如何手工写（壳）词法分析器 [英] How to write a (shell) lexer by hand

查看：179 发布时间：2016/8/21 20:03:07 c parsing shell lexer

本文介绍了如何手工写（壳）词法分析器的处理方法，对大家解决问题具有一定的参考价值，需要的朋友们下面随着小编来一起学习吧！

问题描述

我工作的一个壳，小bash类似的外壳，无需脚本（如果在...）
我必须作出手工词法分析器/分析器（LL）。

I'm working on a shell, a small bash-like shell, without scripting (if while ...) I have to make the lexer/parser (LL) by hand.

让词法分析器将改变命令（的char * CMD ），以一个链表（ t_list *名单）。
而LL解析器将改变链表（ t_list *名单）至AST（二叉树的 t_btree *根）以<一个href=\"http://pubs.opengroup.org/onlinepubs/009695399/utilities/xcu_chap02.html#tag_02_10\">grammar

So the lexer will transform the command (char *cmd) to a linked list (t_list *list). And the LL parser will transform the linked list (t_list *list) to an AST (binary tree t_btree *root) with a grammar

所以，我知道如何使LL解析器，但我不知道如何来标记我的命令。

So, I know how to make the LL parser but I don't know how to tokenize my command.

例如： PS | grep的LS＆GT;＆GT;文件;让＆功放;＆安培; ./a.out

=> 'PS''|' 'grep'可以'ls'的'＆GT;＆GT;' '文件'';' ''做'和;＆放大器;' ./a.out

感谢。

（我不希望使用任何发电机）

(I don't wanna use any generator)

推荐答案

（这解释了暗示的想法 Spudd86 ）。

(This explains the idea hinted by Spudd86).

您需要实现一个有限状态机。主要有以下几种状态：

You need to implement a finite state machine. There are the following states:

常规状态

中的文件名

在＆放大器;＆安培; 标记

在 || 标记

General state
Inside a file name
Inside the && token
Inside the || token

对于每个国家和一个输入字符，你必须决定什么是下一个状态，以及是否要输出的令牌。例如：

For each state and next input character, you have to decide what is the next state, and whether to output a token. For example:

当前状态：常规;人物： X =>下一个状态：里面的文件名

当前状态：里面的文件名;人物：空格 =>下一个状态：常规;输出令牌

当前状态：里面的文件名;人物：＆安培; =>下一个状态：内 - ＆放大器;＆安培; ;输出令牌

当前状态：内 - ＆放大器;＆安培; ;人物：＆安培; =>下一个状态：常规;输出令牌

当前状态：内 - ＆放大器;＆安培; ;人物： X =>下一个状态：常规;语法错误

...（广告nauseum）

Current state: General; character: x => next state: inside-file-name
Current state: inside-file-name; character: space => next state: General; output the token
Current state: inside-file-name; character: & => next state: inside-&&; output the token
Current state: inside-&&; character: & => next state: General; output the token
Current state: inside-&&; character: x => next state: General; syntax error
... (ad nauseum)

这是很多枯燥的工作制定出所有的规则（有趣的开始，当你必须调试产生的code），所以大多数人使用code发电机做到这一点。
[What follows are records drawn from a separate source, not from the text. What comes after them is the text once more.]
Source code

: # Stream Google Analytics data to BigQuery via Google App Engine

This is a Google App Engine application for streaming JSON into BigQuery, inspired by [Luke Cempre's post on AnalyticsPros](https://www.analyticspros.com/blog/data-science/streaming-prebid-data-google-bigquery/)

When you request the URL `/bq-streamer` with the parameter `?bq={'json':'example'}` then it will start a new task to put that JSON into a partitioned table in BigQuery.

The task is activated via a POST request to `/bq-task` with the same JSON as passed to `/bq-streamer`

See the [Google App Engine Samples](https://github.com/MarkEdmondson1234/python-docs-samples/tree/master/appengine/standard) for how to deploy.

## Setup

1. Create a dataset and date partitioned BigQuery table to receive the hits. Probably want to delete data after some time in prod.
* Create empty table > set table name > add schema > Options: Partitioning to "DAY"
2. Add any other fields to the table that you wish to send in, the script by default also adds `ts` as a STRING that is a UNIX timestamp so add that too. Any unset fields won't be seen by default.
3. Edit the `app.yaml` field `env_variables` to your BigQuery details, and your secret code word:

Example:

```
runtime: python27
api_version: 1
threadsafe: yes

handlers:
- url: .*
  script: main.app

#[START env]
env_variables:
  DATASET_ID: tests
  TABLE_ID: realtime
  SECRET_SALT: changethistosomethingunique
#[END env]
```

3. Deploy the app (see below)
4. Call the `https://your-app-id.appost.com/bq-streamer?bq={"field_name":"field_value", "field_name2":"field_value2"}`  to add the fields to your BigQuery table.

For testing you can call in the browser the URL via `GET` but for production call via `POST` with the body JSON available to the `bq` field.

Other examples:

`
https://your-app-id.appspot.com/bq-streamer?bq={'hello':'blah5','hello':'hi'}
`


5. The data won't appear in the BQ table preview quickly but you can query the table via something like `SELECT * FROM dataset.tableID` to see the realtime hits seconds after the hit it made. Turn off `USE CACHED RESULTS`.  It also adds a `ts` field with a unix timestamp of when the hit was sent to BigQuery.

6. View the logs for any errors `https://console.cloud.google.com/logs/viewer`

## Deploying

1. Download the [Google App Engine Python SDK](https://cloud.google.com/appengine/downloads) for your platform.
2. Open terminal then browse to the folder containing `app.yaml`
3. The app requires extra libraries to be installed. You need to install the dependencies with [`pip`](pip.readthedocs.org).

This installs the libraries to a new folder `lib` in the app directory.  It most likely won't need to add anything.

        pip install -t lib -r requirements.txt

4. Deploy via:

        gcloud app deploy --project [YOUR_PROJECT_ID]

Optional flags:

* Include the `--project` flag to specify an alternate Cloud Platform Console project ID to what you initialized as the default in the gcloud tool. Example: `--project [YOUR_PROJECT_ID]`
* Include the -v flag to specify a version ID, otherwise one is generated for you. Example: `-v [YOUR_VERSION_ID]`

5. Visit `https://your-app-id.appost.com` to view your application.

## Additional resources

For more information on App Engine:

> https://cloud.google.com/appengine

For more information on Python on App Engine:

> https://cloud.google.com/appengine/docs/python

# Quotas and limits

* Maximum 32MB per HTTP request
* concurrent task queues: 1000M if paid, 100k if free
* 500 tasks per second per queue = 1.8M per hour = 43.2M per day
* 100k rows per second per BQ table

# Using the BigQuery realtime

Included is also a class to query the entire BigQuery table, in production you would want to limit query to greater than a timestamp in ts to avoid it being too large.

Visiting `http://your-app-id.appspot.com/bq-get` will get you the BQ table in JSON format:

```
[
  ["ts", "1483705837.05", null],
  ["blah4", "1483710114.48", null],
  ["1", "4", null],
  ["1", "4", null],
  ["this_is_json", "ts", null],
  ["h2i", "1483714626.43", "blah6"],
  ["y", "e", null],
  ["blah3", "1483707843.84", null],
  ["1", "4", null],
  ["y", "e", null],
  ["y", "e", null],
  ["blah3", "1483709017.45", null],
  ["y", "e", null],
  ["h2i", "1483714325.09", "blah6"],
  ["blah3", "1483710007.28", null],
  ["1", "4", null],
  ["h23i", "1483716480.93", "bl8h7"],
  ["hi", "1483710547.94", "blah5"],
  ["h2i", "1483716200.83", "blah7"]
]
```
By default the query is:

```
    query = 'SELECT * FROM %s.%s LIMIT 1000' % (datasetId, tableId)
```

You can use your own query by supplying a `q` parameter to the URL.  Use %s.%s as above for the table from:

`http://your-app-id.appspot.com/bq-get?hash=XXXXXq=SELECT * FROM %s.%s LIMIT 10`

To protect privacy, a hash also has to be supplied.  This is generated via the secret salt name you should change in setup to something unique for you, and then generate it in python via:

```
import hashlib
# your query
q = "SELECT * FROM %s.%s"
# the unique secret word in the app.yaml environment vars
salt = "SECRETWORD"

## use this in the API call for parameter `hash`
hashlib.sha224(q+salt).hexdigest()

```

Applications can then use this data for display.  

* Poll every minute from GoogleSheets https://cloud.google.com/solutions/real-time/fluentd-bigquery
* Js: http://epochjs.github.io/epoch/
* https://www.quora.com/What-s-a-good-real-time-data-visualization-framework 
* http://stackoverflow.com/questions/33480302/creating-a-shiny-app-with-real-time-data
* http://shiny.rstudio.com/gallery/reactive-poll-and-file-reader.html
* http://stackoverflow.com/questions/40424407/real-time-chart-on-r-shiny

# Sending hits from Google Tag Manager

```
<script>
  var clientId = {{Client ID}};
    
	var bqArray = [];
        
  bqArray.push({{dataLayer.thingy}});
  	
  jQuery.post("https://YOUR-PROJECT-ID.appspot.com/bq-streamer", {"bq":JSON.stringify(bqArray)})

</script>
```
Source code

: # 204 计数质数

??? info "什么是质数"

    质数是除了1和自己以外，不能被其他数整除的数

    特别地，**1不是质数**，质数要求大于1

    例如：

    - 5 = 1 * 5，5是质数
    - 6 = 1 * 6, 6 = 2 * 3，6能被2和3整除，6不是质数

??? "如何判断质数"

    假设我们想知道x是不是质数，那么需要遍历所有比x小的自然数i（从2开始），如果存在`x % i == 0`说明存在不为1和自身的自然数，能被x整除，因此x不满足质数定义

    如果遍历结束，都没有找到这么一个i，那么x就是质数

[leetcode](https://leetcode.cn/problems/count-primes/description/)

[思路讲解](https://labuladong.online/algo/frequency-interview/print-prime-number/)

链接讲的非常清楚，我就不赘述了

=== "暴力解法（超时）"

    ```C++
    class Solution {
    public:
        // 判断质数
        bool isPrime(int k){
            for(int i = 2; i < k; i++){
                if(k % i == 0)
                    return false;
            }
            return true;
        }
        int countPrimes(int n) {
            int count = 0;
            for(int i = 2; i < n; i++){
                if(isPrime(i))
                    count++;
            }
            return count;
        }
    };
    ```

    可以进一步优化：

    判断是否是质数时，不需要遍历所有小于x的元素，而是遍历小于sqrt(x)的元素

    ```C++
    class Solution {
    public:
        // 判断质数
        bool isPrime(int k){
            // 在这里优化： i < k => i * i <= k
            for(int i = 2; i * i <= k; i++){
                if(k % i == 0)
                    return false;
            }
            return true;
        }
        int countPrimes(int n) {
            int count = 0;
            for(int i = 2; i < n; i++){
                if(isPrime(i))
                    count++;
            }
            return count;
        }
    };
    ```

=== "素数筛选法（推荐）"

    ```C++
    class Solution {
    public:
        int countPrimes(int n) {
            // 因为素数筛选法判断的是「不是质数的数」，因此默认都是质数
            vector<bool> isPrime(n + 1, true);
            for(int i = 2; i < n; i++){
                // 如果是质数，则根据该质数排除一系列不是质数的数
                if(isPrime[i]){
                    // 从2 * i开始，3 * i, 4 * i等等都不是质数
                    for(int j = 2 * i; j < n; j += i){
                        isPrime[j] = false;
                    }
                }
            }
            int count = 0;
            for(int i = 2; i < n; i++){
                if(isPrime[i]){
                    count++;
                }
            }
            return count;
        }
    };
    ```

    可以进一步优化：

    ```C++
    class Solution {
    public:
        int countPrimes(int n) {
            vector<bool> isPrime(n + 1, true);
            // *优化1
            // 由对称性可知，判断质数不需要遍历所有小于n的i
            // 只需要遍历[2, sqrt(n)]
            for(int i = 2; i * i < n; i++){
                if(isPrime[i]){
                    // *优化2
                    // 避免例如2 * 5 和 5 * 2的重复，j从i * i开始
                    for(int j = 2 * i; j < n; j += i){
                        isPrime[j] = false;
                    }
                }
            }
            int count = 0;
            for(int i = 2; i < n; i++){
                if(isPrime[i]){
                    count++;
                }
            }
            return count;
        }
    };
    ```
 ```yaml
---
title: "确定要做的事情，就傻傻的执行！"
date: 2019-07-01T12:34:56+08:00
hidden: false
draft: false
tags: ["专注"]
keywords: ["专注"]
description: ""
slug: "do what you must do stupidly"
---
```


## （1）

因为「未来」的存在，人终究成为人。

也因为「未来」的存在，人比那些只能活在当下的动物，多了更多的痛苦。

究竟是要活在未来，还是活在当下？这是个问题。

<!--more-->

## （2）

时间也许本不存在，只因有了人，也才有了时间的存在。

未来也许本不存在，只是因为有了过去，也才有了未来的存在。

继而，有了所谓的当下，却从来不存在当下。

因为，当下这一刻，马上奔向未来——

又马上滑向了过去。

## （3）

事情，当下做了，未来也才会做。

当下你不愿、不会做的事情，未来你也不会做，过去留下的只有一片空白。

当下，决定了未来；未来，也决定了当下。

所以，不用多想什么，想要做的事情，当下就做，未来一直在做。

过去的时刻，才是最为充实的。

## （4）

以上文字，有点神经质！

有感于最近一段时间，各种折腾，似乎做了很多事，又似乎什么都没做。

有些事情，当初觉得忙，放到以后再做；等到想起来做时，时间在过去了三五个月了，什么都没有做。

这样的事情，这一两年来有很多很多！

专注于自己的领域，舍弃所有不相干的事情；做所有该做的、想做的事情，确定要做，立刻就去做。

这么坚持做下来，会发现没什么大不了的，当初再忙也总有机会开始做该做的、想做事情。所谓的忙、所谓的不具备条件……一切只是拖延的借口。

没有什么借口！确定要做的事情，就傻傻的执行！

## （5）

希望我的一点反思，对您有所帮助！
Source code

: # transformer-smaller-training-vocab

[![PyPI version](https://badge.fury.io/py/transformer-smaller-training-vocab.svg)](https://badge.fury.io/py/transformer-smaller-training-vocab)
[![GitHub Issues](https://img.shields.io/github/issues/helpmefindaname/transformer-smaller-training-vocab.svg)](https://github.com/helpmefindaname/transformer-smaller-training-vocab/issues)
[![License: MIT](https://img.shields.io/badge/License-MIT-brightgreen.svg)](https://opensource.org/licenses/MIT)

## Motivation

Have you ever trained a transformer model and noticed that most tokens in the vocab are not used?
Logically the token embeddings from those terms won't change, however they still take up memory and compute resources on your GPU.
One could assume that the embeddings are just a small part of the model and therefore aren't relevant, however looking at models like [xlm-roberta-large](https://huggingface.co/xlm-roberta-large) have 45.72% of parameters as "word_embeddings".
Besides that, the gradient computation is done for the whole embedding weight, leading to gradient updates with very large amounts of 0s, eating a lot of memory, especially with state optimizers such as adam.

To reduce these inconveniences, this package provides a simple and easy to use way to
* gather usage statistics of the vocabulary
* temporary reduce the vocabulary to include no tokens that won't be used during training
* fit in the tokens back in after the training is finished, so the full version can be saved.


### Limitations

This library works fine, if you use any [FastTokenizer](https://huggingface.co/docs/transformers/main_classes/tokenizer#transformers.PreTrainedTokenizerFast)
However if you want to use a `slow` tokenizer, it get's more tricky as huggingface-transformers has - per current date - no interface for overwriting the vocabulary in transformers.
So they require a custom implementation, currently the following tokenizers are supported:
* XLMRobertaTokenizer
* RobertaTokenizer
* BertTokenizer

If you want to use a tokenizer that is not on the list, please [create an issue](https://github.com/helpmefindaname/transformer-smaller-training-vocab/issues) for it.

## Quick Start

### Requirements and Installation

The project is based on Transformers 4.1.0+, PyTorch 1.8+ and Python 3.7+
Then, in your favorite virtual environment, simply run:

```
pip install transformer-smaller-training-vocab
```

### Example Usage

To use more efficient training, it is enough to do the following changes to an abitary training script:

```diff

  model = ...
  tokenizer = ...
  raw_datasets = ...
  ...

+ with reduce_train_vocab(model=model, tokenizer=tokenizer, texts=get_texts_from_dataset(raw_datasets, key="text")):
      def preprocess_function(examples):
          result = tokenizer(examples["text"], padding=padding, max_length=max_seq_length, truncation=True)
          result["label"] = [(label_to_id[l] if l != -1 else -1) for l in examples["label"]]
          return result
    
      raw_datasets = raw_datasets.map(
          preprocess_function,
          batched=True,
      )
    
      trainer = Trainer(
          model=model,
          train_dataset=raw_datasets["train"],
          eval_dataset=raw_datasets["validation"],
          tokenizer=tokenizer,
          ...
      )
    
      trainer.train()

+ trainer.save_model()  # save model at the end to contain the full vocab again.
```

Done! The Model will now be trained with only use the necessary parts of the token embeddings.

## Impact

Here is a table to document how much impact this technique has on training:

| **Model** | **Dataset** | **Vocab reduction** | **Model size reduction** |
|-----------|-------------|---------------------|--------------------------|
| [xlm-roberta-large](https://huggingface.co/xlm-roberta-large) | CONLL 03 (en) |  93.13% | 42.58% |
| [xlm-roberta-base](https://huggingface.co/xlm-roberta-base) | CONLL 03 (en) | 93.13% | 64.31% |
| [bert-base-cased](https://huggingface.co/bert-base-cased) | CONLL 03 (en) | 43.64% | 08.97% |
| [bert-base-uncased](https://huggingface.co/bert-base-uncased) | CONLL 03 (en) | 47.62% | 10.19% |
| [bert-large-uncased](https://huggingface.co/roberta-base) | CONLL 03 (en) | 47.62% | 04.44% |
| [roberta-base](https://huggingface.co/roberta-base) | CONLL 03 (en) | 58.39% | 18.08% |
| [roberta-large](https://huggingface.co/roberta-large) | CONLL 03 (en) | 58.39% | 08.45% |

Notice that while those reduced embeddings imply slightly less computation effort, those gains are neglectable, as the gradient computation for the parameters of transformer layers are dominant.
It's much boring work to work out all the rules (the fun starts when you must debug the resulting code), so most people use code generators to do that.

编辑：一些code（抱歉，如果语法是混乱的;在C ++中，我通常程序）

some code (sorry if the syntax is messed-up; i usually program in C++)

enum state {
    STATE_GENERAL,
    STATE_IN_FILENAME,
    ...
};

// Many characters are treated the same (e.g. 'x' and 'y') - so use categories
enum character_category
{
    CHAR_GENERAL, // can appear in filenames
    CHAR_WHITESPACE = ' ',
    CHAR_AMPERSAND = '&',
    CHAR_PIPE = '|',
    CHAR_EOF = EOF,
    ...
};

character_category translate(int c)
{
    switch (c) {
    case '&': return CHAR_AMPERSAND;
    case ' ': case '\t': case '\n': return CHAR_WHITESPACE;
    ...
    default: return CHAR_GENERAL;
    }
}

void do_stuff()
{
    character_category cat;
    state current_state = STATE_GENERAL;
    state next_state;
    char token[100];
    char token_length = 0;
    do {
        int c = getchar();
        cat = translate(c);
        // The following implements a switch on 2 variables
        int selector = 1000 * current_state + cat;

        switch (selector)
        {
        case 1000 * STATE_GENERAL + CHAR_GENERAL:
            next_state = STATE_IN_FILENAME;
            token[token_length++] = c; // append a character to a filename token
            break;

        case 1000 * STATE_GENERAL + CHAR_WHITESPACE:
            next_state = STATE_GENERAL; // do nothing
            break;

        case 1000 * STATE_GENERAL + CHAR_PIPE:
            next_state = STATE_IN_OR_TOKEN; // the first char in '||' or just '|'
            break;

        // Much repetitive code already; define a macro for the case constants?
        // Have to cover all states and all character categories; good luck...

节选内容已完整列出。